Concert préhistorique : les instruments du passé

Flûte et sifflet en os, rhombe et racleur en bois de renne. Flûte et sifflet en os, rhombe et racleur en bois de renne. BastienM, CC-BY-SA. https://commons.wikimedia.org/wiki/File:Musical_instruments_of_prehistory.jpg

De nos jours, les archéologues ont pu mettre la main sur de nombreux instruments datant du paléolithique. Mais face à des objets qui ne nous disent pas tout, l’étude de la musique préhistorique reste encore délicate.

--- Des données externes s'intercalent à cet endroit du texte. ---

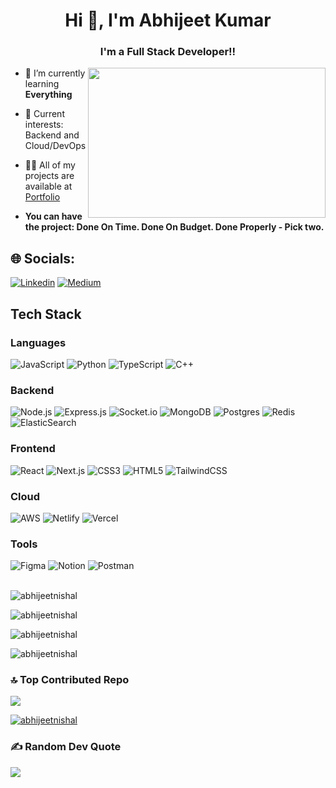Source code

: <!-- ![logo]() -->

<h1 align="center">Hi 👋, I'm Abhijeet Kumar</h1>
<h3 align="center">I'm a Full Stack Developer!!</h3>

<p align="left"> <img align="right" width="380" height="240" src="https://cdn.dribbble.com/users/2131993/screenshots/4948736/thoughtworks-gif_dribbble.gif" /> </p>


- 🌱 I’m currently learning **Everything**

- 📖 Current interests: Backend and Cloud/DevOps

- 👨‍💻 All of my projects are available at [Portfolio](https://abhijeetportfolio.vercel.app/)
  
- **You can have the project: Done On Time. Done On Budget. Done Properly - Pick two.**

<!-- - 📄 Know about my experiences [Resume](https://drive.google.com/file/d/1PyqJ4MBmN-PoBxOmX-5oLh5QSB8s4lB5/view?usp=sharing) -->


## 🌐 Socials:
[![Linkedin](https://img.shields.io/badge/LinkedIn-0077B5?style=for-the-badge&logo=linkedin&logoColor=white)](https://www.linkedin.com/in/abhijeetkumar7565/)
[![Medium](https://img.shields.io/badge/Medium-12100E?style=for-the-badge&logo=medium&logoColor=white)](https://medium.com/@abhijeetkumar7565) 


## Tech Stack

### Languages
![JavaScript](https://img.shields.io/badge/javascript-%23323330.svg?style=for-the-badge&logo=javascript&logoColor=%23F7DF1E)
![Python](https://img.shields.io/badge/python-3670A0?style=for-the-badge&logo=python&logoColor=ffdd54)
![TypeScript](https://img.shields.io/badge/typescript-%23007ACC.svg?style=for-the-badge&logo=typescript&logoColor=white)
![C++](https://img.shields.io/badge/c++-%2300599C.svg?style=for-the-badge&logo=c%2B%2B&logoColor=white)

### Backend
![Node.js](https://img.shields.io/badge/node.js-6DA55F?style=for-the-badge&logo=node.js&logoColor=white)
![Express.js](https://img.shields.io/badge/express.js-%23404d59.svg?style=for-the-badge&logo=express&logoColor=%2361DAFB)
![Socket.io](https://img.shields.io/badge/Socket.io-black?style=for-the-badge&logo=socket.io&badgeColor=010101)
![MongoDB](https://img.shields.io/badge/MongoDB-%234ea94b.svg?style=for-the-badge&logo=mongodb&logoColor=white)
![Postgres](https://img.shields.io/badge/postgres-%23316192.svg?style=for-the-badge&logo=postgresql&logoColor=white)
![Redis](https://img.shields.io/badge/redis-%23DD0031.svg?style=for-the-badge&logo=redis&logoColor=white)
![ElasticSearch](https://img.shields.io/badge/-ElasticSearch-005571?style=for-the-badge&logo=elasticsearch)

### Frontend
![React](https://img.shields.io/badge/react-%2320232a.svg?style=for-the-badge&logo=react&logoColor=%2361DAFB)
![Next.js](https://img.shields.io/badge/Next-black?style=for-the-badge&logo=next.js&logoColor=white)
![CSS3](https://img.shields.io/badge/css3-%231572B6.svg?style=for-the-badge&logo=css3&logoColor=white)
![HTML5](https://img.shields.io/badge/html5-%23E34F26.svg?style=for-the-badge&logo=html5&logoColor=white)
![TailwindCSS](https://img.shields.io/badge/tailwindcss-%2338B2AC.svg?style=for-the-badge&logo=tailwind-css&logoColor=white)

### Cloud
![AWS](https://img.shields.io/badge/AWS-%23FF9900.svg?style=for-the-badge&logo=amazon-aws&logoColor=white)
![Netlify](https://img.shields.io/badge/netlify-%23000000.svg?style=for-the-badge&logo=netlify&logoColor=#00C7B7)
![Vercel](https://img.shields.io/badge/vercel-%23000000.svg?style=for-the-badge&logo=vercel&logoColor=white)

### Tools
![Figma](https://img.shields.io/badge/figma-%23F24E1E.svg?style=for-the-badge&logo=figma&logoColor=white)
![Notion](https://img.shields.io/badge/Notion-%23000000.svg?style=for-the-badge&logo=notion&logoColor=white)
![Postman](https://img.shields.io/badge/Postman-FF6C37?style=for-the-badge&logo=postman&logoColor=white)

</br>

<img align="center" src="https://github-readme-stats.vercel.app/api/top-langs?username=abhijeetnishal&show_icons=true&locale=en&layout=compact" alt="abhijeetnishal" />

<p><img align="center" src="https://github-readme-stats.vercel.app/api?username=abhijeetnishal&show_icons=true&locale=en" alt="abhijeetnishal" /></p>

<p><img align="center" src="https://github-readme-streak-stats.herokuapp.com/?user=abhijeetnishal&" alt="abhijeetnishal" /></p>

<p align="left"> <img src="https://komarev.com/ghpvc/?username=abhijeetnishal&label=Profile%20views&color=0e75b6&style=flat" alt="abhijeetnishal" /> </p>

### 🔝 Top Contributed Repo
![](https://github-contributor-stats.vercel.app/api?username=abhijeetnishal&limit=5&theme=radical&combine_all_yearly_contributions=true)

<p align="left"> <a href="https://github.com/ryo-ma/github-profile-trophy"><img src="https://github-profile-trophy.vercel.app/?username=abhijeetnishal" alt="abhijeetnishal" /></a> </p>

### ✍️ Random Dev Quote

![](https://quotes-github-readme.vercel.app/api?type=horizontal&theme=radical)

Toutes les sociétés humaines, malgré les gouffres culturels qui parfois les séparent, partagent certains traits, quelques caractéristiques essentielles ou, comme les anthropologues les désignent, des universels anthropologiques. La musique fait partie de ces éléments qui ne semblent manquer à aucune civilisation, et ce tout au long de leurs histoires. Si l’on suppose désormais que le chant était pratiqué avant même l’apparition de la parole, il a fallu attendre que nos lointains ancêtres nous laissent des traces et des objets que nous avons pu retrouver et étudier pour comprendre leurs comportements musicaux. Dans ce but, des techniques de différentes disciplines sont mobilisées. D’une part l’archéologie, chargée de découvrir les instruments du passé et d’en expliquer l’utilisation. D’autre part, l’ethnomusicologie, qui examine les liens entre la musique et la société qui la produit, et qui aide à comprendre la musique des anciens chasseurs-cueilleurs en explorant les pratiques musicales de ces quelques tribus qui persistent toujours aujourd’hui. Ou encore l’archéoacoustique, qui se donne pour mission de recréer le contexte sonore des temps anciens, en analysant l’acoustique des objets et des lieux, en reproduisant les instruments préhistoriques et en expérimentant les techniques de jeu supposées.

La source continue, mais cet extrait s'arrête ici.